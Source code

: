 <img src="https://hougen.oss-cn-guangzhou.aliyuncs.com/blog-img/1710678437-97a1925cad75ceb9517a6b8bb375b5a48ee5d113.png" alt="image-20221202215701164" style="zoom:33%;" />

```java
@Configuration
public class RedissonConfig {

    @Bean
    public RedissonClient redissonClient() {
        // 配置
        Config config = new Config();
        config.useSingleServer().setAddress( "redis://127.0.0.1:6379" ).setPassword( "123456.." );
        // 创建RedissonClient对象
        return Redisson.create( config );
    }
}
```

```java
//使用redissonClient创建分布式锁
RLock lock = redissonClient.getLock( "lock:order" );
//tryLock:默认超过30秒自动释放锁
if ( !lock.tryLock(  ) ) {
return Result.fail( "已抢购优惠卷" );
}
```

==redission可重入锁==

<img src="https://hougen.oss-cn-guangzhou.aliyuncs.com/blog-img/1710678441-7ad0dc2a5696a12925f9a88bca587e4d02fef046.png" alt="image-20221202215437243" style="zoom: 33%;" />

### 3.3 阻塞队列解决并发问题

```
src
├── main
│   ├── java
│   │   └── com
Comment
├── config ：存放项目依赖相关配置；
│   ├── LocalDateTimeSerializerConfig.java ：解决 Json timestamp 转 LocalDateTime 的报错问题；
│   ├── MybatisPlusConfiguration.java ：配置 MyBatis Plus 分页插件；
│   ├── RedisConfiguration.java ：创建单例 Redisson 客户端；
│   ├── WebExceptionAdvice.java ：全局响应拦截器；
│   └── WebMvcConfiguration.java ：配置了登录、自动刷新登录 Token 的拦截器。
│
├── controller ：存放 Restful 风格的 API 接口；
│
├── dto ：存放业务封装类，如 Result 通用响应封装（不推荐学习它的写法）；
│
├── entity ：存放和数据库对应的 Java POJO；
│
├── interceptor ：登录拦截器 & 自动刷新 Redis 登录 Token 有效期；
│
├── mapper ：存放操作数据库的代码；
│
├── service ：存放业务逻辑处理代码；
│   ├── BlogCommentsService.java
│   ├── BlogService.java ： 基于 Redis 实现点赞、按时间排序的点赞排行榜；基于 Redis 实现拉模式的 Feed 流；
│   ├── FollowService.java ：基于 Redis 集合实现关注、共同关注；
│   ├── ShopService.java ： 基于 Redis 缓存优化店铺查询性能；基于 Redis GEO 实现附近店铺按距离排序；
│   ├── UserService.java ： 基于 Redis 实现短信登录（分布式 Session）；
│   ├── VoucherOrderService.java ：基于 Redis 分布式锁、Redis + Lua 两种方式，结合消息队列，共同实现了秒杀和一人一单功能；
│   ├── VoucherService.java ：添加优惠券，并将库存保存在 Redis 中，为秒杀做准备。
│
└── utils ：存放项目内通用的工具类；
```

■ Work item:
An exact reproduction of the material above is required.

■ Finished exercise:
Source code

: <img src="https://hougen.oss-cn-guangzhou.aliyuncs.com/blog-img/1710678437-97a1925cad75ceb9517a6b8bb375b5a48ee5d113.png" alt="image-20221202215701164" style="zoom:33%;" />

```java
@Configuration
public class RedissonConfig {

    @Bean
    public RedissonClient redissonClient() {
        // 配置
        Config config = new Config();
        config.useSingleServer().setAddress( "redis://127.0.0.1:6379" ).setPassword( "123456.." );
        // 创建RedissonClient对象
        return Redisson.create( config );
    }
}
```

```java
//使用redissonClient创建分布式锁
RLock lock = redissonClient.getLock( "lock:order" );
//tryLock:默认超过30秒自动释放锁
if ( !lock.tryLock(  ) ) {
return Result.fail( "已抢购优惠卷" );
}
```

==redission可重入锁==

<img src="https://hougen.oss-cn-guangzhou.aliyuncs.com/blog-img/1710678441-7ad0dc2a5696a12925f9a88bca587e4d02fef046.png" alt="image-20221202215437243" style="zoom: 33%;" />

### 3.3 阻塞队列解决并发问题

```
src
├── main
│   ├── java
│   │   └── com
Comment
├── config ：存放项目依赖相关配置；
│   ├── LocalDateTimeSerializerConfig.java ：解决 Json timestamp 转 LocalDateTime 的报错问题；
│   ├── MybatisPlusConfiguration.java ：配置 MyBatis Plus 分页插件；
│   ├── RedisConfiguration.java ：创建单例 Redisson 客户端；
│   ├── WebExceptionAdvice.java ：全局响应拦截器；
│   └── WebMvcConfiguration.java ：配置了登录、自动刷新登录 Token 的拦截器。
│
├── controller ：存放 Restful 风格的 API 接口；
│
├── dto ：存放业务封装类，如 Result 通用响应封装（不推荐学习它的写法）；
│
├── entity ：存放和数据库对应的 Java POJO；
│
├── interceptor ：登录拦截器 & 自动刷新 Redis 登录 Token 有效期；
│
├── mapper ：存放操作数据库的代码；
│
├── service ：存放业务逻辑处理代码；
│   ├── BlogCommentsService.java
│   ├── BlogService.java ： 基于 Redis 实现点赞、按时间排序的点赞排行榜；基于 Redis 实现拉模式的 Feed 流；
│   ├── FollowService.java ：基于 Redis 集合实现关注、共同关注；
│   ├── ShopService.java ： 基于 Redis 缓存优化店铺查询性能；基于 Redis GEO 实现附近店铺按距离排序；
│   ├── UserService.java ： 基于 Redis 实现短信登录（分布式 Session）；
│   ├── VoucherOrderService.java ：基于 Redis 分布式锁、Redis + Lua 两种方式，结合消息队列，共同实现了秒杀和一人一单功能；
│   ├── VoucherService.java ：添加优惠券，并将库存保存在 Redis 中，为秒杀做准备。
│
└── utils ：存放项目内通用的工具类；
```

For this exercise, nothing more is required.